Background: Uterine sarcoma (US) is a rare type of tumor characterized by aggressive clinical behavior and high recurrence rate. Its histopathological heterogeneity has led to a lack of consensus regarding risk factors that could guide the selection of optimal treatment strategies for this pathology.
Aim: To investigate the factors influencing treatment outcomes of US.
Materials and methods: We conducted a retrospective analysis of the treatment outcomes of 107 women diagnosed with stage I-II US from 2010 to 2023. The follow-up period ranged from 1.0 to 156.0 months. Kaplan - Meier survival curves were used for the analysis of overall survival (OS) and recurrence-free survival (RFS) rates. The correlation between the studied parameters was analyzed including relative risk (odds ratio, OR) and correlation coefficient.

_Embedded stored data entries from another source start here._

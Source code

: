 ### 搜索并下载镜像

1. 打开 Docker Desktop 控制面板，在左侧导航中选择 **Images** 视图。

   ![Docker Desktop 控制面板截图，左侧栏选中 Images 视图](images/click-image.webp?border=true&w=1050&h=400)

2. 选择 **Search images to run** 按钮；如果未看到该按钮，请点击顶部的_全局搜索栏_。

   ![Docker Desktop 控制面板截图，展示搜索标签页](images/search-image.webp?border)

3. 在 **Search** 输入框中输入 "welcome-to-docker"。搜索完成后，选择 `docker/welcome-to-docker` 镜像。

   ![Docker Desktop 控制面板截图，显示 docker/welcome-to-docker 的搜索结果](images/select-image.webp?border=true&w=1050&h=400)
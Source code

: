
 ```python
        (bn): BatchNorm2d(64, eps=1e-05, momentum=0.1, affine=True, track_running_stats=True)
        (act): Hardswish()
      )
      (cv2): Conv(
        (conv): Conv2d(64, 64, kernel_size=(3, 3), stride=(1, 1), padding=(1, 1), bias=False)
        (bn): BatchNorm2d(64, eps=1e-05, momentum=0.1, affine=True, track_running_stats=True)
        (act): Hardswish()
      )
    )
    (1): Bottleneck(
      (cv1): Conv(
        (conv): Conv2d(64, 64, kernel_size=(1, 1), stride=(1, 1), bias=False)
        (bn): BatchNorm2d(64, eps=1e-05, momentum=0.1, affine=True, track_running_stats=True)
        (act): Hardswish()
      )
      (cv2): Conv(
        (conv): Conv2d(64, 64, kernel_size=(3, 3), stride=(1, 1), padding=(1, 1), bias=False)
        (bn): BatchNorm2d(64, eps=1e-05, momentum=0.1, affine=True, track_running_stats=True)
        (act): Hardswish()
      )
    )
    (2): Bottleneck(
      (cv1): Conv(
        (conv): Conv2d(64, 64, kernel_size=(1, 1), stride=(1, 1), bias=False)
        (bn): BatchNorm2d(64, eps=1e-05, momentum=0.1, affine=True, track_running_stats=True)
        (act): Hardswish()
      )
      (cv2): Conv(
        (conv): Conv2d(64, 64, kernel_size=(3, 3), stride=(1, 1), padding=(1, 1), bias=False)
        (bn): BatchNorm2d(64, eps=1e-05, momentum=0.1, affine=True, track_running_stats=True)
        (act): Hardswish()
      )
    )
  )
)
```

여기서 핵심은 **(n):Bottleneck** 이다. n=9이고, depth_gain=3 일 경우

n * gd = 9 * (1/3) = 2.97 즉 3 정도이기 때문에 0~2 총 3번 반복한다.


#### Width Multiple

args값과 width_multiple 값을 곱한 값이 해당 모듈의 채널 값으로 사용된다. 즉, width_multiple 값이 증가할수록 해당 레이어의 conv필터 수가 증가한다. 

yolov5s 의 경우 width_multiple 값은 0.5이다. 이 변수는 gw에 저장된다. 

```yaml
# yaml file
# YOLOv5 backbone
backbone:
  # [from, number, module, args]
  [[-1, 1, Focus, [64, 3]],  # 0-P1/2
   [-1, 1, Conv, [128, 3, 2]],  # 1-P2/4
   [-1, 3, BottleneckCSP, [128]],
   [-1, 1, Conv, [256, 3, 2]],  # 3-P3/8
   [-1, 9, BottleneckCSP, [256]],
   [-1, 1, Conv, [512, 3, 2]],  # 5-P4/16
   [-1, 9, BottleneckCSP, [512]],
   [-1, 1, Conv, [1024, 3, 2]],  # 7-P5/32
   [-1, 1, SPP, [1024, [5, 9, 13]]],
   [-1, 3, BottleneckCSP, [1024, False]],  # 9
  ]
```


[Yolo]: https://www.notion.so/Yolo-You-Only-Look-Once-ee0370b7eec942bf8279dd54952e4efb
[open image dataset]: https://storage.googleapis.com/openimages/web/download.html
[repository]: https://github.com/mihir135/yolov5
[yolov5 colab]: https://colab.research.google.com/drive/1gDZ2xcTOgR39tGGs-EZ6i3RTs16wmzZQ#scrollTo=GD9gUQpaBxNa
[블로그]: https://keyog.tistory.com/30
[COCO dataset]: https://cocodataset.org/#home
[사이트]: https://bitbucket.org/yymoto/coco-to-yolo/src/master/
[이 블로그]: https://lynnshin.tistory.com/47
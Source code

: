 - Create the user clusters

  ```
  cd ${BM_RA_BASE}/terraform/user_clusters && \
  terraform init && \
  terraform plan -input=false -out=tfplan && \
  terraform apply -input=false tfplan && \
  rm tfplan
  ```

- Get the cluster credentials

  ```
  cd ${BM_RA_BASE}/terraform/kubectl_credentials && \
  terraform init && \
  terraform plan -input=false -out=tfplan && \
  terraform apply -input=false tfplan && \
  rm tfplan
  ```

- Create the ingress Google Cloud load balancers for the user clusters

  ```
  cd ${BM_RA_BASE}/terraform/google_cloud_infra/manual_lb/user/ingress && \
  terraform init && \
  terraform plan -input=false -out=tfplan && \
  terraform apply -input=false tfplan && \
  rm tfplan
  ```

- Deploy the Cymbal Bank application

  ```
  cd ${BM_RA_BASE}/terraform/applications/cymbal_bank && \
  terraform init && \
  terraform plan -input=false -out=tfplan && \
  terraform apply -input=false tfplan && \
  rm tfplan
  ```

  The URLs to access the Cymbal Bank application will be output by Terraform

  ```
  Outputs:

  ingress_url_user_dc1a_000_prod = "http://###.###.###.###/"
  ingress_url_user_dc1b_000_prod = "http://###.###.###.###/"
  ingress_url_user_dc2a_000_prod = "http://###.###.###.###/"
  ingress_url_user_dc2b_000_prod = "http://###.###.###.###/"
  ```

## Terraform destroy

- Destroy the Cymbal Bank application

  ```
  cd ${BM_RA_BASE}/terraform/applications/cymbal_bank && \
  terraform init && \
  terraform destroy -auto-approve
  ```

Results: The assessment of OR allowed us to identify the following prognostic factors with a negative impact on the 5-year OS and RFS of patients with US: differentiation grade G3, necrotic areas in tumor tissue, lymphovascular invasion, high mitotic activity (11 or more mitoses per 10 HPF), nuclear atypia 4+, negative ER and PR statuses, and high Ki-67 expression.
Conclusions: Survival of patients with US depends on tumor grade, necrosis, and lymphovascular invasion of tumor tissue; mitotic activity and nuclear atypia; ER and PR statuses; and the level of Ki67 expression.